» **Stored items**
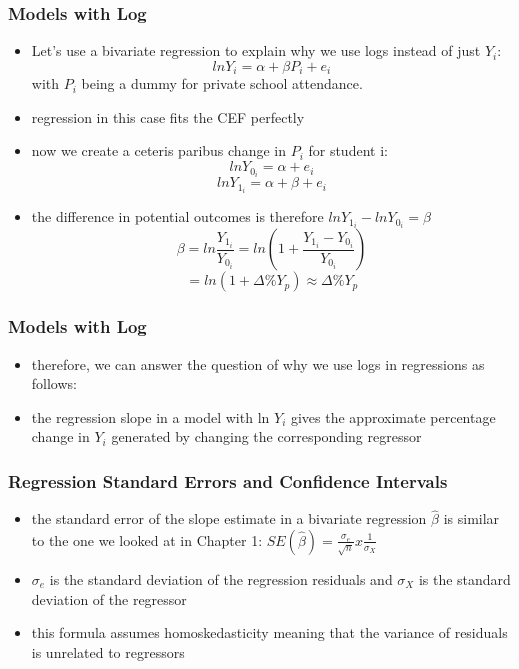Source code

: \documentclass{beamer}
\begin{document}
\begin{frame}
\frametitle{Models with Log}
	\begin{itemize}
		\item Let's use a bivariate regression to explain why we use logs instead of just $Y_i$: $$ln Y_i = \alpha + \beta P_i + e_i $$ with $P_i$ being a dummy for private school attendance.
		\item regression in this case fits the CEF perfectly
		\item now we create a ceteris paribus change in $P_i$ for student i: $$ln Y_0_i = \alpha + e_i $$ $$ln Y_1_i = \alpha + \beta + e_i$$
		\item the difference in potential outcomes is therefore $ ln Y_1_i - ln Y_0_i = \beta$
		$$\beta = ln \frac{Y_1_i}{Y_0_i} = ln ( 1+ \frac{Y_1_i - Y_0_i}{Y_0_i} ) $$
		$$= ln ( 1 + \Delta \% Y_p ) \approx \Delta \% Y_p$$
	
	\end{itemize}

\end{frame}

\begin{frame}
\frametitle{Models with Log}
	\begin{itemize}
		\item therefore, we can answer the question of why we use logs in regressions as follows:
		\item the regression slope in a model with ln $Y_i$ gives the approximate percentage change in $Y_i$ generated by changing the corresponding regressor
	\end{itemize}

\end{frame}


\begin{frame}
\frametitle{Regression Standard Errors and Confidence Intervals}
	\begin{itemize}
		\item the standard error of the slope estimate in a bivariate regression $\hat{\beta}$ is similar to the one we looked at in Chapter 1: $SE(\hat{\beta}) = \frac{\sigma _ e}{\sqrt{n}} x \frac{1}{ \sigma_X}$
		\item $\sigma_e$ is the standard deviation of the regression residuals and $\sigma_X$ is the standard deviation of the regressor
		 \item this formula assumes homoskedasticity meaning that the variance of residuals is unrelated to regressors
	\end{itemize}

\end{frame}
\end{document}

» **INSTRUCTIONS TO FOLLOW**
In the copy, each entry above must match exactly, and no picture may be carried over.

» **THE COMPLETED TASK**
Source code

: \documentclass{beamer}
\begin{document}
\begin{frame}
\frametitle{Models with Log}
	\begin{itemize}
		\item Let's use a bivariate regression to explain why we use logs instead of just $Y_i$: $$ln Y_i = \alpha + \beta P_i + e_i $$ with $P_i$ being a dummy for private school attendance.
		\item regression in this case fits the CEF perfectly
		\item now we create a ceteris paribus change in $P_i$ for student i: $$ln Y_0_i = \alpha + e_i $$ $$ln Y_1_i = \alpha + \beta + e_i$$
		\item the difference in potential outcomes is therefore $ ln Y_1_i - ln Y_0_i = \beta$
		$$\beta = ln \frac{Y_1_i}{Y_0_i} = ln ( 1+ \frac{Y_1_i - Y_0_i}{Y_0_i} ) $$
		$$= ln ( 1 + \Delta \% Y_p ) \approx \Delta \% Y_p$$
	
	\end{itemize}

\end{frame}

\begin{frame}
\frametitle{Models with Log}
	\begin{itemize}
		\item therefore, we can answer the question of why we use logs in regressions as follows:
		\item the regression slope in a model with ln $Y_i$ gives the approximate percentage change in $Y_i$ generated by changing the corresponding regressor
	\end{itemize}

\end{frame}


\begin{frame}
\frametitle{Regression Standard Errors and Confidence Intervals}
	\begin{itemize}
		\item the standard error of the slope estimate in a bivariate regression $\hat{\beta}$ is similar to the one we looked at in Chapter 1: $SE(\hat{\beta}) = \frac{\sigma _ e}{\sqrt{n}} x \frac{1}{ \sigma_X}$
		\item $\sigma_e$ is the standard deviation of the regression residuals and $\sigma_X$ is the standard deviation of the regressor
		 \item this formula assumes homoskedasticity meaning that the variance of residuals is unrelated to regressors
	\end{itemize}

\end{frame}
\end{document}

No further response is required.